It really is worth your time to think about things that make you feel terrible so that you can feel what that is in your body, and so then you can manage it.
What was most upsetting to me about these two road rage incidents in my neighborhood was that the behavior of the person with the righteous anger, the expression of the righteous anger, did not make the world safer.
Their expression of righteous anger actually made the world less safe, and that is not a good use of our energy. If anything, we need to make the world safer now, and when we are already angry, afraid, triggered, that’s hard to do. It’s hard to do.
So that’s why I’m talking about it today. Take some time on your own. How does it feel as the emotion travels through your body? Step one. Another way to think about that is “notice what is” as a simple instruction.
And then step two, once you’re noticing what is, practice curiosity, ask questions about it. Get curious about how you’re feeling and what happens, for example, if you breathe into that part of your body.
If your shoulders all of a sudden feel really tense, can you move those joints and can you breathe into those joints? Of course, all the air’s going into your lungs, but can you just take a second, a minute?

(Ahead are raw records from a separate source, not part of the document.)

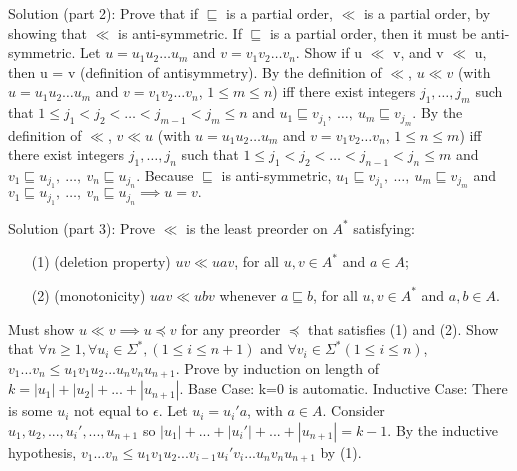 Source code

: \documentclass[12pt]{article}
\begin{document}
Solution (part 2): Prove that if $\sqsubseteq $ is a partial order,
$\ll$ is a partial order, by showing that $\ll$ is anti-symmetric.
If $\sqsubseteq $ is a partial order, then it must be anti-symmetric.
Let $u=u_{1}u_{2}\ldots u_{m}$ and $v=v_{1}v_{2}\ldots v_{n}$.
Show if u $\ll$ v, and v $\ll$ u, then u = v (definition of antisymmetry).
\newline
By the definition of $\ll$, $u \ll v$ (with $u=u_{1}u_{2}\ldots u_{m}$ and
$v=v_{1}v_{2}\ldots v_{n}$, $1\leq m\leq n$) iff there exist integers $j_{1},
\ldots,j_{m}$ such that $1\leq j_{1} < j_{2} < \ldots < j_{m-1} < j_{m} \leq n$
and $u_{1} \sqsubseteq v_{j_{1}},\ \ldots,\ u_{m} \sqsubseteq v_{j_{m}}$.
By the definition of $\ll$, $v \ll u$ (with $u=u_{1}u_{2}\ldots u_{m}$ and
$v=v_{1}v_{2}\ldots v_{n}$, $1\leq n\leq m$)
iff there exist integers $j_{1},\ldots,j_{n}$ such that
$1\leq j_{1} < j_{2} < \ldots < j_{n-1} < j_{n} \leq m$ and
$v_{1} \sqsubseteq u_{j_{1}},\ \ldots,\ v_{n} \sqsubseteq u_{j_{n}}.$
\newline
Because $\sqsubseteq $ is anti-symmetric, $u_{1} \sqsubseteq v_{j_{1}},\ \ldots,
\ u_{m} \sqsubseteq v_{j_{m}}$ and $v_{1} \sqsubseteq u_{j_{1}},\ \ldots,
\ v_{n} \sqsubseteq u_{j_{n}} \implies u = v.$

\medskip

Solution (part 3): Prove $\ll$ is the least preorder on $A^\ast$ satisfying:
\begin{enumerate}
\item[(1)] (deletion property)
$uv \ll uav$, for all $u, v\in A^{*}$ and $a\in A$;
\medskip
\item[(2)] (monotonicity) $uav \ll ubv$ whenever $a \sqsubseteq b$,
for all $u, v\in A^{*}$ and $a, b\in A$.
\end{enumerate}

\medskip

Must show $u \ll v \implies u \preceq v$ for any preorder $ \preceq $ that satisfies (1) and (2).
\newline
Show that $\forall n \ge 1, \forall u_i \in \Sigma^\ast , (1 \le i \le n+1)$ and $ \forall v_i \in \Sigma^\ast (1 \le i \le n)$,
$v_1...v_n \le u_1v_1u_2...u_nv_nu_{n+1}$. Prove by induction on length of $k= |u_1|+|u_2|+ ... +|u_{n+1}|.$ 
\newline
Base Case: k=0 is automatic. 
\newline
Inductive Case: There is some $u_i$ not equal to $ \epsilon$. Let $u_i = u_i ' a$, with $a \in A$.
\newline
Consider $u_1 ,u_2 , ... , u_i ' , ... , u_{n+1}$  so  $|u_1| + ... + |u_i '| + ... + |u_{n+1}| = k-1$. 
\newline
By the inductive hypothesis,
$v_1 ... v_n \le u_1 v_1 u_2 ... v_{i-1} u_i ' v_{i}...u_nv_nu_{n+1}$ by (1).
\end{document}
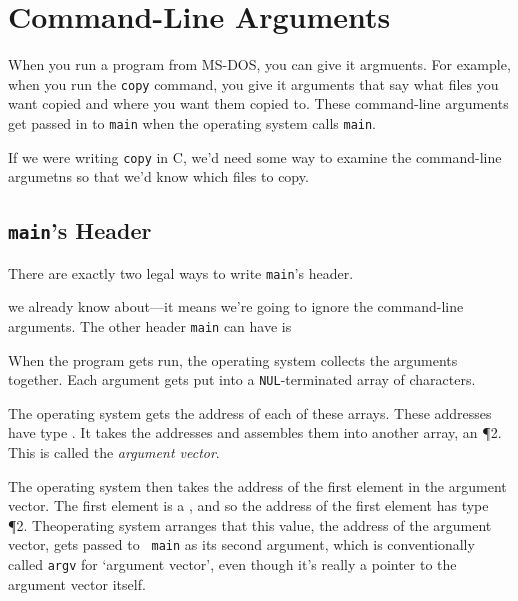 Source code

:\section{Command-Line Arguments}

When you run a program from MS-DOS, you can give it argmuents.  For
example, when you run the {\tt copy} command, you  give it arguments
that say what files you want copied and where you want them copied to.
These command-line arguments get passed in to {\tt main} when the
operating system calls {\tt main}.

If we were writing {\tt copy} in C, we'd need some way to examine the
command-line argumetns so that we'd know which files to copy.

\subsection{{\tt main}'s Header}

There are exactly two legal ways to write {\tt main}'s header. 

\begin{flushleft}
\verb% int main(void)% \\*
\end{flushleft}

\noindent we already know about---it means we're going to ignore the
command-line arguments.  The other header {\tt main} can have is

\begin{flushleft}
\verb% int main(int argc, char **argv)% \\*
\end{flushleft}



When the program gets run, the operating system collects the arguments
together.  Each argument gets put into a {\tt NUL}-terminated array of
characters.

The operating system gets the address of each of these arrays.  These
addresses have type \Char.  It takes the addresses and assembles them
into another array, an \ao\P2\Char.  This is called the {\em argument
vector}\/.

The operating system then takes the address of the first element in the
argument vector.  The first element is a \Char, and so the address of
the first element has type \P2\Char.  Theoperating system arranges
that this value, the address of the argument vector, gets passed to {\tt
main} as its second argument, which is conventionally called {\tt argv}
for `argument vector', even though it's really a pointer to the argument
vector itself.

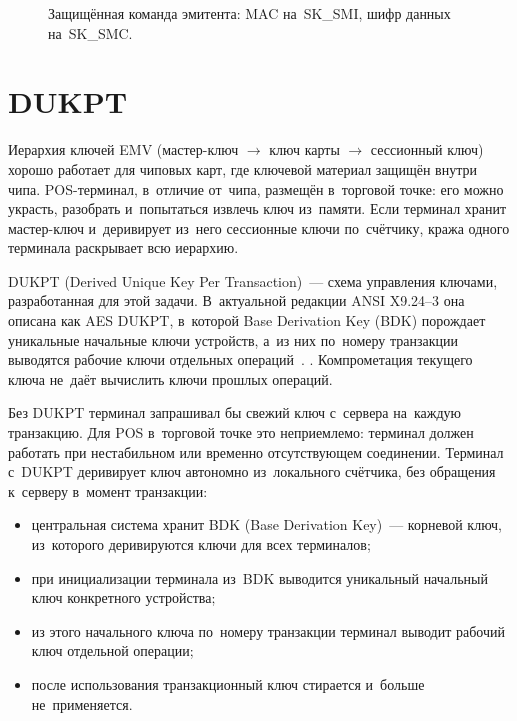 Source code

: \begin{figure}[tbp]
  \centering
  \caption{Защищённая команда эмитента: MAC на~SK\_SMI, шифр данных на~SK\_SMC.}\label{fig:secure-messaging}
\end{figure}

\FloatBarrier
\section{DUKPT}\label{sec:crypto-dukpt}

Иерархия ключей EMV (мастер-ключ $\to$ ключ карты $\to$ сессионный ключ) хорошо
работает для чиповых карт, где ключевой материал защищён внутри чипа.
POS-терминал, в~отличие от~чипа, размещён в~торговой точке: его можно украсть,
разобрать и~попытаться извлечь ключ из~памяти. Если терминал хранит
мастер-ключ и~деривирует из~него сессионные ключи по~счётчику, кража одного
терминала раскрывает всю иерархию.

DUKPT (Derived Unique Key Per Transaction)~--- схема управления ключами,
разработанная для этой задачи. В~актуальной редакции ANSI X9.24--3 она описана
как AES DUKPT, в~которой Base Derivation Key (BDK) порождает уникальные начальные
ключи устройств, а~из них по~номеру транзакции выводятся рабочие ключи
отдельных операций~\cite{ansi-x9-24-3}. . Компрометация текущего ключа не~даёт
вычислить ключи прошлых операций.

Без DUKPT терминал запрашивал бы свежий ключ с~сервера на~каждую транзакцию.
Для POS в~торговой точке это неприемлемо: терминал должен работать при
нестабильном или временно отсутствующем соединении. Терминал с~DUKPT деривирует
ключ автономно из~локального счётчика, без обращения к~серверу в~момент
транзакции:

\begin{itemize}
  \item центральная система хранит BDK (Base Derivation Key)~--- корневой ключ,
    из~которого деривируются ключи для всех терминалов;
  \item при инициализации терминала из~BDK выводится уникальный начальный ключ
    конкретного устройства;
  \item из этого начального ключа по~номеру транзакции терминал выводит рабочий
    ключ отдельной операции;
  \item после использования транзакционный ключ стирается и~больше
    не~применяется.
\end{itemize}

How about 15 seconds? I’ll bargain you down to 15 seconds. If you take 15 seconds to breathe into those shoulders that you’re moving and then notice if they, how they feel. Do they feel better?
If they do, if that feels like a strategy that will work for you, that’s a strategy to practice on your own at home with the silly things, the not-public things, the little things that irritate you and know, it’s not of global importance.
But in that moment you can practice this, “Oh, I just noticed my shoulders tense. What if I move them? And what if I breathe as I move them? Does that help move the emotion through? Does that put me in closer contact with the earth?”
That’s where we’re going. In those moments of high reactivity, can you reconnect to the earth?
First, notice what’s going on in your body. Conduct some experiments. Practice curiosity. Can you breathe into the part of your body that is having a freak out along with your mind? And does that loosen anything up?
And then can you move lower? Can you begin to feel your legs? Can you feel your feet on the ground? Stomping your feet is a great thing to do when you’re mad. Toddlers have it right.
Can you stomp your feet, make contact with the earth and start to feel yourself more grounded?
For many of us, and I see this in myself and in my students when performing, we escape into our heads and it’s like we can’t feel our feet at all. We can’t feel anything below our neck at all. It’s like it’s all disappeared and we’re just sort of spinning in thought and sometimes, panic.
And it can feel like levitation, like there, there is no earth anymore. It’s just, a brain spinning out of control.
I think what I observed in those two road rage incidents were two men who were so filled with emotion that there wasn’t any way to contain it. The only thing to do was to throw it out into the world and hope for the best, if they were hoping at all.
I so know this feeling. I so know that feeling of feeling so much, it feels like the body can’t contain it, and I just need to get it out into something. Get it out of my body, get it into the world, get it somewhere safe.
And I have done a lot of ball slams in my life to that end. That’s where you hold a weighted medicine ball over your head, and then you slam it into the ground and then you pick it up and you do it again.
It’s a great exercise for your core. It’s more of a core exercise than anything, but it is a great way to discharge excess energy, anger, rage, disappointment, grief, worry, you fill in your own blank.
This is a time when we need to really learn how to take exquisite care of ourselves so that we can care more effectively for one another, and be the helpers in the world.
There are lots of specific ways that we get in our own way when we’re trying to use our voice and we’re experiencing emotion.
I am thrilled right now by the example of Cory Booker speaking last week for over 25 hours without losing his voice, and, just the human accomplishment of that and the vocal accomplishment of that, especially since he had intentionally dehydrated himself, because you can’t excuse yourself to use the restroom when you’re speaking on the Senate floor. That would’ve, cut his time.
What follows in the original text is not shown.